SUPPLIED MATERIAL Start Marker

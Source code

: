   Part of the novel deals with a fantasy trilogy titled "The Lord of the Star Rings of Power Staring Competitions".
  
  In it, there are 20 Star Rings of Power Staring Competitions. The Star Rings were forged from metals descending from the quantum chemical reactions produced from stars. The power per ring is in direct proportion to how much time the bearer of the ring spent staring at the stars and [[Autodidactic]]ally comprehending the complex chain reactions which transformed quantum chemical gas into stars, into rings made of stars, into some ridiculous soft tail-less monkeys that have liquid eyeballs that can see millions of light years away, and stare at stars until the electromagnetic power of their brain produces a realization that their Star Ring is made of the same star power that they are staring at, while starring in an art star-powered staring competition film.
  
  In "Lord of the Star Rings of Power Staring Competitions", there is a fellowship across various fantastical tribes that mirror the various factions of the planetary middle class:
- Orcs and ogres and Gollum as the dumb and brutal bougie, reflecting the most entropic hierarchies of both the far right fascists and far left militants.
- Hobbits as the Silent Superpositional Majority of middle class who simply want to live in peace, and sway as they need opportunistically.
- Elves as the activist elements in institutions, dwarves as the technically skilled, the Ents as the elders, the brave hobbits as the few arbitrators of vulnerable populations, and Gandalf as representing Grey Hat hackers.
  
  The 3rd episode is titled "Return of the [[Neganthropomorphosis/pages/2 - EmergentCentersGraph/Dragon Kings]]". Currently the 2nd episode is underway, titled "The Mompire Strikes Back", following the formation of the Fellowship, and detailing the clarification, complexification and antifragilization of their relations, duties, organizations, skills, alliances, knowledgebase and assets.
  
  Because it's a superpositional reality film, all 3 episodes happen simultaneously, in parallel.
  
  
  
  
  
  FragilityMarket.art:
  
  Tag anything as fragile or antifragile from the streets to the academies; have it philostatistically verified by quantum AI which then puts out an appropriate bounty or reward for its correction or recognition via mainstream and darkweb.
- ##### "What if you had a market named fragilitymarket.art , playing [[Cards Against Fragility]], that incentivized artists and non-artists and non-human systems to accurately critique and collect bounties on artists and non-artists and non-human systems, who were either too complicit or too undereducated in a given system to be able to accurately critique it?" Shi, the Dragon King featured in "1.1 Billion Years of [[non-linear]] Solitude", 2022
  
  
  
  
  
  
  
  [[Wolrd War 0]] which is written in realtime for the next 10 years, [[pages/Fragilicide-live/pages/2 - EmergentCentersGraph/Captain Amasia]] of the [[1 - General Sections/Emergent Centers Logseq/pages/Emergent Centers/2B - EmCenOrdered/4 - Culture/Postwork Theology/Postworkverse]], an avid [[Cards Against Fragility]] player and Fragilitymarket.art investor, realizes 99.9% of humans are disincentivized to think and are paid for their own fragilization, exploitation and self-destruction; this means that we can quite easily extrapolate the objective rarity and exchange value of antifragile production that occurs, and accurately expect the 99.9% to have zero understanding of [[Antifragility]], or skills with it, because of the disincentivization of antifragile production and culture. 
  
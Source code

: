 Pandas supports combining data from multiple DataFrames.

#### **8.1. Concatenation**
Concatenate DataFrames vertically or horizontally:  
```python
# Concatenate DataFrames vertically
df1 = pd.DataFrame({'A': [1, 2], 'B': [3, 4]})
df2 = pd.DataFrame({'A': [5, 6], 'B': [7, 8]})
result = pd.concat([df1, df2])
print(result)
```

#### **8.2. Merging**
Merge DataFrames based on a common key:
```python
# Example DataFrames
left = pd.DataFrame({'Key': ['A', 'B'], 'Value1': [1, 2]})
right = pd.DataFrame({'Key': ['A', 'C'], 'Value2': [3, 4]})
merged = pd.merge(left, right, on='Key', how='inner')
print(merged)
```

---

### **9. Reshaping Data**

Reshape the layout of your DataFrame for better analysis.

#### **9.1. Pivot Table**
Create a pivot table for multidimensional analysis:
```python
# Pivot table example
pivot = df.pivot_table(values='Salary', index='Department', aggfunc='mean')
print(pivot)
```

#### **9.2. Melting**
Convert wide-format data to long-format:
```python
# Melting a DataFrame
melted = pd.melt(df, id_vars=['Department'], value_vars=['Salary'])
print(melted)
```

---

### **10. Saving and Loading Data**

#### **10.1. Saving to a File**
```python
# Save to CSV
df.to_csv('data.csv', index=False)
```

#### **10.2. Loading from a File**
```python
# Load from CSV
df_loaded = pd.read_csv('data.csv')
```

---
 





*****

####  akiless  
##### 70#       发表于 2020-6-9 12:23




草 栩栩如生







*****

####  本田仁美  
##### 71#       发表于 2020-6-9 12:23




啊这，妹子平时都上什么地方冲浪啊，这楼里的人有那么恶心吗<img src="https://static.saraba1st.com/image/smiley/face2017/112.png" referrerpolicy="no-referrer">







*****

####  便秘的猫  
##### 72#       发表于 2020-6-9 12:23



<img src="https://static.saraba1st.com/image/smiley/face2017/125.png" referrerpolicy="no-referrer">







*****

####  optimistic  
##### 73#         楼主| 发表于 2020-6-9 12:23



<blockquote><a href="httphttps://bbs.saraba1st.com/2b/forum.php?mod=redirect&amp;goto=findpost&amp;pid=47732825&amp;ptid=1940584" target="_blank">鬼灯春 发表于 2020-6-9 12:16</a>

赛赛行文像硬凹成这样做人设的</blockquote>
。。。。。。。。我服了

SUPPLIED MATERIAL End Marker

DIRECTIONS FOR THIS TASK:
Output the complete data verbatim.

COMPLETED TASK:
Source code

:   Part of the novel deals with a fantasy trilogy titled "The Lord of the Star Rings of Power Staring Competitions".
  
  In it, there are 20 Star Rings of Power Staring Competitions. The Star Rings were forged from metals descending from the quantum chemical reactions produced from stars. The power per ring is in direct proportion to how much time the bearer of the ring spent staring at the stars and [[Autodidactic]]ally comprehending the complex chain reactions which transformed quantum chemical gas into stars, into rings made of stars, into some ridiculous soft tail-less monkeys that have liquid eyeballs that can see millions of light years away, and stare at stars until the electromagnetic power of their brain produces a realization that their Star Ring is made of the same star power that they are staring at, while starring in an art star-powered staring competition film.
  
  In "Lord of the Star Rings of Power Staring Competitions", there is a fellowship across various fantastical tribes that mirror the various factions of the planetary middle class:
- Orcs and ogres and Gollum as the dumb and brutal bougie, reflecting the most entropic hierarchies of both the far right fascists and far left militants.
- Hobbits as the Silent Superpositional Majority of middle class who simply want to live in peace, and sway as they need opportunistically.
- Elves as the activist elements in institutions, dwarves as the technically skilled, the Ents as the elders, the brave hobbits as the few arbitrators of vulnerable populations, and Gandalf as representing Grey Hat hackers.
  
  The 3rd episode is titled "Return of the [[Neganthropomorphosis/pages/2 - EmergentCentersGraph/Dragon Kings]]". Currently the 2nd episode is underway, titled "The Mompire Strikes Back", following the formation of the Fellowship, and detailing the clarification, complexification and antifragilization of their relations, duties, organizations, skills, alliances, knowledgebase and assets.
  
  Because it's a superpositional reality film, all 3 episodes happen simultaneously, in parallel.
  
  
  
  
  
  FragilityMarket.art:
  
  Tag anything as fragile or antifragile from the streets to the academies; have it philostatistically verified by quantum AI which then puts out an appropriate bounty or reward for its correction or recognition via mainstream and darkweb.
- ##### "What if you had a market named fragilitymarket.art , playing [[Cards Against Fragility]], that incentivized artists and non-artists and non-human systems to accurately critique and collect bounties on artists and non-artists and non-human systems, who were either too complicit or too undereducated in a given system to be able to accurately critique it?" Shi, the Dragon King featured in "1.1 Billion Years of [[non-linear]] Solitude", 2022
  
  
  
  
  
  
  
  [[Wolrd War 0]] which is written in realtime for the next 10 years, [[pages/Fragilicide-live/pages/2 - EmergentCentersGraph/Captain Amasia]] of the [[1 - General Sections/Emergent Centers Logseq/pages/Emergent Centers/2B - EmCenOrdered/4 - Culture/Postwork Theology/Postworkverse]], an avid [[Cards Against Fragility]] player and Fragilitymarket.art investor, realizes 99.9% of humans are disincentivized to think and are paid for their own fragilization, exploitation and self-destruction; this means that we can quite easily extrapolate the objective rarity and exchange value of antifragile production that occurs, and accurately expect the 99.9% to have zero understanding of [[Antifragility]], or skills with it, because of the disincentivization of antifragile production and culture. 
  
Source code

: Pandas supports combining data from multiple DataFrames.

#### **8.1. Concatenation**
Concatenate DataFrames vertically or horizontally:  
```python
# Concatenate DataFrames vertically
df1 = pd.DataFrame({'A': [1, 2], 'B': [3, 4]})
df2 = pd.DataFrame({'A': [5, 6], 'B': [7, 8]})
result = pd.concat([df1, df2])
print(result)
```

#### **8.2. Merging**
Merge DataFrames based on a common key:
```python
# Example DataFrames
left = pd.DataFrame({'Key': ['A', 'B'], 'Value1': [1, 2]})
right = pd.DataFrame({'Key': ['A', 'C'], 'Value2': [3, 4]})
merged = pd.merge(left, right, on='Key', how='inner')
print(merged)
```

---

### **9. Reshaping Data**

Reshape the layout of your DataFrame for better analysis.

#### **9.1. Pivot Table**
Create a pivot table for multidimensional analysis:
```python
# Pivot table example
pivot = df.pivot_table(values='Salary', index='Department', aggfunc='mean')
print(pivot)
```

#### **9.2. Melting**
Convert wide-format data to long-format:
```python
# Melting a DataFrame
melted = pd.melt(df, id_vars=['Department'], value_vars=['Salary'])
print(melted)
```

---

### **10. Saving and Loading Data**

#### **10.1. Saving to a File**
```python
# Save to CSV
df.to_csv('data.csv', index=False)
```

#### **10.2. Loading from a File**
```python
# Load from CSV
df_loaded = pd.read_csv('data.csv')
```

---
 





*****

####  akiless  
##### 70#       发表于 2020-6-9 12:23




草 栩栩如生







*****

####  本田仁美  
##### 71#       发表于 2020-6-9 12:23




啊这，妹子平时都上什么地方冲浪啊，这楼里的人有那么恶心吗<img src="https://static.saraba1st.com/image/smiley/face2017/112.png" referrerpolicy="no-referrer">







*****

####  便秘的猫  
##### 72#       发表于 2020-6-9 12:23



<img src="https://static.saraba1st.com/image/smiley/face2017/125.png" referrerpolicy="no-referrer">







*****

####  optimistic  
##### 73#         楼主| 发表于 2020-6-9 12:23



<blockquote><a href="httphttps://bbs.saraba1st.com/2b/forum.php?mod=redirect&amp;goto=findpost&amp;pid=47732825&amp;ptid=1940584" target="_blank">鬼灯春 发表于 2020-6-9 12:16</a>

赛赛行文像硬凹成这样做人设的</blockquote>
。。。。。。。。我服了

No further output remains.